Luckily she is now in the best place to have her depression treated: the Sorocaba Great Primates Sanctuary in Sao Paulo.

She is alone in her enclosure but with toys and plenty of space it beats being in a zoo. Her carers say she is slowly getting better.

Cecilia came to Sorocaba four months ago from Mendoza in Argentina, after making legal history in a case brought by animal rights groups. The judge ruled that Cecilia was being held in unsuitable conditions at the Mendoza zoo and should be transferred to Sorocaba. In her ruling, the judge defined Cecilia as “a nonhuman subject of law”. Though she is a chimp, the law applied to her as it would to a person.

Cecilia had spent her whole life in the zoo.
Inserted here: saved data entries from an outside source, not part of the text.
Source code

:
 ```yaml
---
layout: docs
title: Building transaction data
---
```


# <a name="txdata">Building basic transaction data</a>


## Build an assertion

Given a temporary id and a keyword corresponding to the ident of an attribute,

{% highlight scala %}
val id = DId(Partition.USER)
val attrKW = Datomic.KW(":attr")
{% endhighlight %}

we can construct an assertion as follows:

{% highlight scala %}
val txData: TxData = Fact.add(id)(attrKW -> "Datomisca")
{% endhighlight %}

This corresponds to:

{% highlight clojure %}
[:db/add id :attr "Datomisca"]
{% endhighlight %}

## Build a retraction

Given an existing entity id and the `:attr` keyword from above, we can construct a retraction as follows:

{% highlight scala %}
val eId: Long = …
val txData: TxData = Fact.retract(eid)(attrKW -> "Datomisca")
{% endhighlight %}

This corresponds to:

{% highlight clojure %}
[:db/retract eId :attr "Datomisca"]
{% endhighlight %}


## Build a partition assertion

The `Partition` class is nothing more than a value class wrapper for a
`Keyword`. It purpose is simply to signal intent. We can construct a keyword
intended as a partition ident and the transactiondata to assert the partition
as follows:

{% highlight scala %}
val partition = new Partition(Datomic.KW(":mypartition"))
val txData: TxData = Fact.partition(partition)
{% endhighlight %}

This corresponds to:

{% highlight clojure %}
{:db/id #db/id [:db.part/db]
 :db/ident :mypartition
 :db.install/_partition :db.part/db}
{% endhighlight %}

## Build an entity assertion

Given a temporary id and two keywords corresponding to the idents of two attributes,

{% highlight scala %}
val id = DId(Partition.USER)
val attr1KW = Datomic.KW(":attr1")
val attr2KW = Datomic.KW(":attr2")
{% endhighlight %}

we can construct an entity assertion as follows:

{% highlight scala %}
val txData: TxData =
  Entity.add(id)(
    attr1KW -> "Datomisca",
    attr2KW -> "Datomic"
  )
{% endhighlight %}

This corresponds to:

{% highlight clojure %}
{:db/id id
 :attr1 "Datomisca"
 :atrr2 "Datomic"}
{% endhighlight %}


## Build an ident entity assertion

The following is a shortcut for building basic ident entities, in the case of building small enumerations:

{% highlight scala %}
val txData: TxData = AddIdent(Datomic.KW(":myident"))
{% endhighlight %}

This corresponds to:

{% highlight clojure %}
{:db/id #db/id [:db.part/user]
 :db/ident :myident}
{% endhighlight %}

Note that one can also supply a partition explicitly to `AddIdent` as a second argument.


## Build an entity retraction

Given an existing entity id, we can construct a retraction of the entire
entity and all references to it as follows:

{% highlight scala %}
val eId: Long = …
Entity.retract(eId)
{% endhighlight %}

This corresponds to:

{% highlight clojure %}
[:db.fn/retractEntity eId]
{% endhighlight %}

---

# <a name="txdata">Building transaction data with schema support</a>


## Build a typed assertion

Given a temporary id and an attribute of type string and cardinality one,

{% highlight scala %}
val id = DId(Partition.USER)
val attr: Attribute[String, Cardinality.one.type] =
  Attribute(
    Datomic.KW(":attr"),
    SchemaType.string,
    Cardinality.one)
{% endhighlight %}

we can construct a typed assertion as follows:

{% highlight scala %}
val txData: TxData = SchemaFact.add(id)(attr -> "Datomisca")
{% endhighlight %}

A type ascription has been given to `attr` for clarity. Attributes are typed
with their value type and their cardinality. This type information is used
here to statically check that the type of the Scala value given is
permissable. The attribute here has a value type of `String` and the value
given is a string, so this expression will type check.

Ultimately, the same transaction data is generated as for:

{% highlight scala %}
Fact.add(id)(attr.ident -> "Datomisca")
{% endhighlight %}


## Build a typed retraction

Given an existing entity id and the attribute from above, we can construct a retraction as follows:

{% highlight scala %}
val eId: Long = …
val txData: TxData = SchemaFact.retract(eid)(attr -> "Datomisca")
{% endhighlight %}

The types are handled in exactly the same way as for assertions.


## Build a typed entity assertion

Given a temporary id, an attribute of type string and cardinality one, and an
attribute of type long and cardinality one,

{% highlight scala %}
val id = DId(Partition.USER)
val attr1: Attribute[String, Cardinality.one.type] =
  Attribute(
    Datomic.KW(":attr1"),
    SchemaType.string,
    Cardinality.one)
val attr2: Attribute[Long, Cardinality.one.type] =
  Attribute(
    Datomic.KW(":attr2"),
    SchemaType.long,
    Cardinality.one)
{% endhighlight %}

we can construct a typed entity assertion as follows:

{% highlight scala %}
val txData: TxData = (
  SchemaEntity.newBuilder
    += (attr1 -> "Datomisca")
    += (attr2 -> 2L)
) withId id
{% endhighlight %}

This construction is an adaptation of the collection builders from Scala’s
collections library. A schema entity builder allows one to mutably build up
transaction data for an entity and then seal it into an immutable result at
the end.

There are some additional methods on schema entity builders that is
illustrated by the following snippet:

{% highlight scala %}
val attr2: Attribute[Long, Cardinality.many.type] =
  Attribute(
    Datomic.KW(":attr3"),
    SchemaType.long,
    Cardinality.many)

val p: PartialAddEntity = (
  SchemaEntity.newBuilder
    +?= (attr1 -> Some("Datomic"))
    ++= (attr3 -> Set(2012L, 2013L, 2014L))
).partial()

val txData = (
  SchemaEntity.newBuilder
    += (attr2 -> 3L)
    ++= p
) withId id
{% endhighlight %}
She was lonely, heartbroken by the deaths of Charly and Xuxa, her two lifetime chimp companions.

“When she arrived here she had no physical problems but she was very depressed,” said Camila Gentille, a vet at the sanctuary. “She used to spend all her time lying down and did not interact with anyone.”

Now Cecilia is starting to eat better and even looks over and replies when Marcelino calls to her from his nearby enclosure, as she sits on her perch.

In Sorocaba Cecilia shares a 500,000m2 refuge of trees, grass and enclosures with about 50 other chimps, as well as hundreds of other animals such as lions and bears.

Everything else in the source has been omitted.